House rebuffs Bush on Iraq
Iraq Minorities in Extreme Peril
The House of Representatives again rebuffed Bush on Iraq, voting by a comfortable majority to begin withdrawing troops from Iraq but to keep some there to fight ‘al-Qaeda terrorists’ in Iraq.
This plan of keeping troops in Iraq to fight “al-Qaeda” seems to me naive. Who is al-Qaeda? If you mean Iraqi Sunnis who have become Salafi Jihadis, then it seems unlikely that the US military can fight them successfully with a smaller force. It is just wishful thinking. If 160,000 US troops cannot do it, a smaller force cannot do it. And, the smaller you make the force, the more the US military becomes a sitting duck for militias and others. Likewise it is no good saying you’ll keep troops in Kurdistan. Kurdistan is landlocked, and depends heavily for investment, trade and a route to the rest of the world on Turkey. No way to provision a US base unless the Turks give in and say they will permit its provisioning.

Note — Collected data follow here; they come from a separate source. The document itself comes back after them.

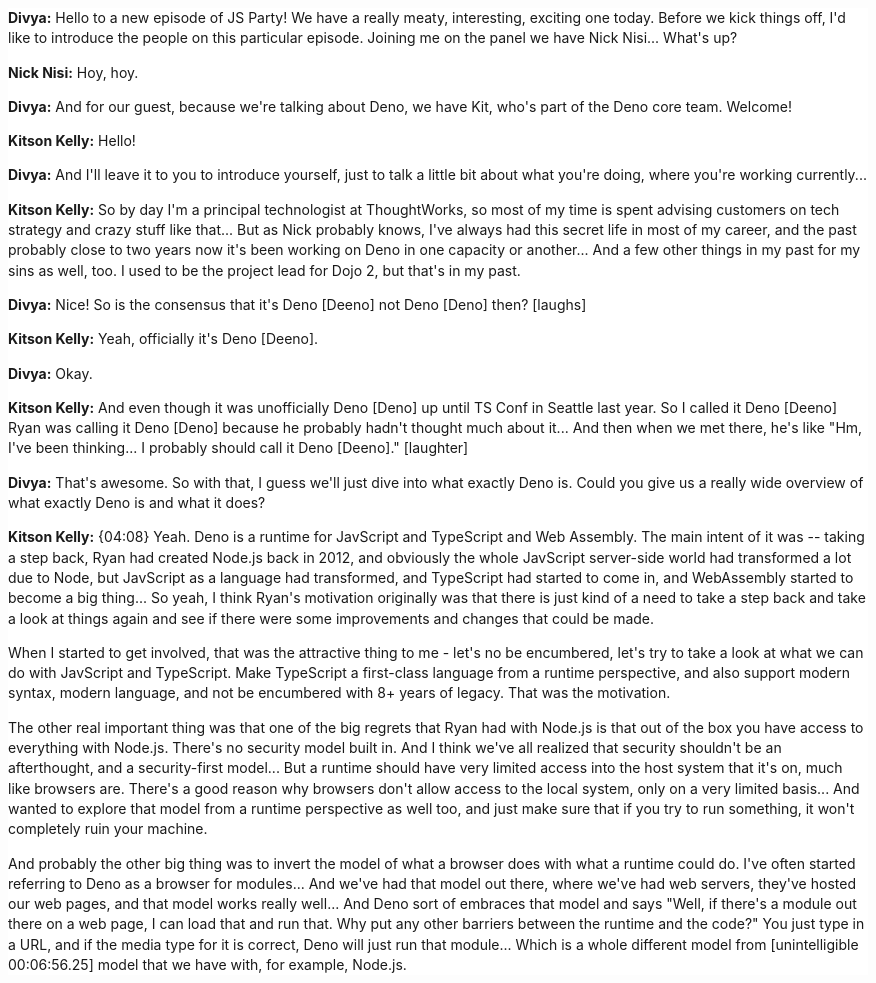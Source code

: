 **Divya:** Hello to a new episode of JS Party! We have a really meaty, interesting, exciting one today. Before we kick things off, I'd like to introduce the people on this particular episode. Joining me on the panel we have Nick Nisi... What's up?

**Nick Nisi:** Hoy, hoy.

**Divya:** And for our guest, because we're talking about Deno, we have Kit, who's part of the Deno core team. Welcome!

**Kitson Kelly:** Hello!

**Divya:** And I'll leave it to you to introduce yourself, just to talk a little bit about what you're doing, where you're working currently...

**Kitson Kelly:** So by day I'm a principal technologist at ThoughtWorks, so most of my time is spent advising customers on tech strategy and crazy stuff like that... But as Nick probably knows, I've always had this secret life in most of my career, and the past probably close to two years now it's been working on Deno in one capacity or another... And a few other things in my past for my sins as well, too. I used to be the project lead for Dojo 2, but that's in my past.

**Divya:** Nice! So is the consensus that it's Deno \[Deeno\] not Deno \[Deno\] then? \[laughs\]

**Kitson Kelly:** Yeah, officially it's Deno \[Deeno\].

**Divya:** Okay.

**Kitson Kelly:** And even though it was unofficially Deno \[Deno\] up until TS Conf in Seattle last year. So I called it Deno \[Deeno\] Ryan was calling it Deno \[Deno\] because he probably hadn't thought much about it... And then when we met there, he's like "Hm, I've been thinking... I probably should call it Deno \[Deeno\]." \[laughter\]

**Divya:** That's awesome. So with that, I guess we'll just dive into what exactly Deno is. Could you give us a really wide overview of what exactly Deno is and what it does?

**Kitson Kelly:** \{04:08\} Yeah. Deno is a runtime for JavScript and TypeScript and Web Assembly. The main intent of it was -- taking a step back, Ryan had created Node.js back in 2012, and obviously the whole JavScript server-side world had transformed a lot due to Node, but JavScript as a language had transformed, and TypeScript had started to come in, and WebAssembly started to become a big thing... So yeah, I think Ryan's motivation originally was that there is just kind of a need to take a step back and take a look at things again and see if there were some improvements and changes that could be made.

When I started to get involved, that was the attractive thing to me - let's no be encumbered, let's try to take a look at what we can do with JavScript and TypeScript. Make TypeScript a first-class language from a runtime perspective, and also support modern syntax, modern language, and not be encumbered with 8+ years of legacy. That was the motivation.

The other real important thing was that one of the big regrets that Ryan had with Node.js is that out of the box you have access to everything with Node.js. There's no security model built in. And I think we've all realized that security shouldn't be an afterthought, and a security-first model... But a runtime should have very limited access into the host system that it's on, much like browsers are. There's a good reason why browsers don't allow access to the local system, only on a very limited basis... And wanted to explore that model from a runtime perspective as well too, and just make sure that if you try to run something, it won't completely ruin your machine.

And probably the other big thing was to invert the model of what a browser does with what a runtime could do. I've often started referring to Deno as a browser for modules... And we've had that model out there, where we've had web servers, they've hosted our web pages, and that model works really well... And Deno sort of embraces that model and says "Well, if there's a module out there on a web page, I can load that and run that. Why put any other barriers between the runtime and the code?" You just type in a URL, and if the media type for it is correct, Deno will just run that module... Which is a whole different model from \[unintelligible 00:06:56.25\] model that we have with, for example, Node.js.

If you leave small expeditionary forces inside Iraq to fight “al-Qaeda,” they will likely get massacred at some point, and then you’ll be pulled right back into the maelstrom.
Make as many prudent political and military arrangements for Iraq as you still have the ability to make, and then . . . get out.
If you’re going to get out, get out.
Patrick Cockburn points out that only 6 of the 18 benchmarks set by Congress are really important to Iraq’s security and political development, and that it is on those 6 that absolutely no progress has been made. The ‘progress’ has been on trivial things.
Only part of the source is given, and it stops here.